(Pictures paired with source code)
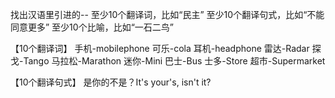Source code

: 找出汉语⾥引进的-- 至少10个翻译词，比如“民主” 至少10个翻译句式，比如“不能同意更多” 至少10个比喻，比如“一石二鸟” 

【10个翻译词】
手机-mobilephone
可乐-cola
耳机-headphone
雷达-Radar
探戈-Tango
马拉松-Marathon
迷你-Mini
巴士-Bus
士多-Store
超市-Supermarket

【10个翻译句式】
是你的不是？It's your's, isn't it?
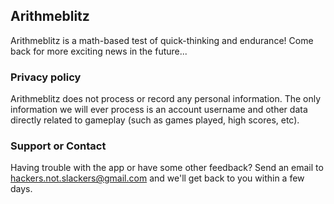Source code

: ## Arithmeblitz

Arithmeblitz is a math-based test of quick-thinking and endurance! Come back for more exciting news in the future...

### Privacy policy

Arithmeblitz does not process or record any personal information. The only information we will ever process is an account username and other data directly related to gameplay (such as games played, high scores, etc).


### Support or Contact

Having trouble with the app or have some other feedback? Send an email to [hackers.not.slackers@gmail.com](mailto:hackers.not.slackers@gmail.com) and we'll get back to you within a few days.
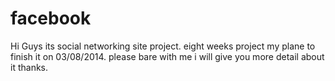 facebook
========

Hi Guys its social networking site project. eight weeks project my plane to finish it on 03/08/2014. please bare with me i will give you more detail about it thanks.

*Work instructions*: Your copy must repeat the data word for word and show none of its images.

*Result of the task*:
Source code

: 找出汉语⾥引进的-- 至少10个翻译词，比如“民主” 至少10个翻译句式，比如“不能同意更多” 至少10个比喻，比如“一石二鸟” 

【10个翻译词】
手机-mobilephone
可乐-cola
耳机-headphone
雷达-Radar
探戈-Tango
马拉松-Marathon
迷你-Mini
巴士-Bus
士多-Store
超市-Supermarket

【10个翻译句式】
是你的不是？It's your's, isn't it?
Source code

: ## Arithmeblitz

Arithmeblitz is a math-based test of quick-thinking and endurance! Come back for more exciting news in the future...

### Privacy policy

Arithmeblitz does not process or record any personal information. The only information we will ever process is an account username and other data directly related to gameplay (such as games played, high scores, etc).


### Support or Contact

Having trouble with the app or have some other feedback? Send an email to [hackers.not.slackers@gmail.com](mailto:hackers.not.slackers@gmail.com) and we'll get back to you within a few days.
 facebook
========

Hi Guys its social networking site project. eight weeks project my plane to finish it on 03/08/2014. please bare with me i will give you more detail about it thanks.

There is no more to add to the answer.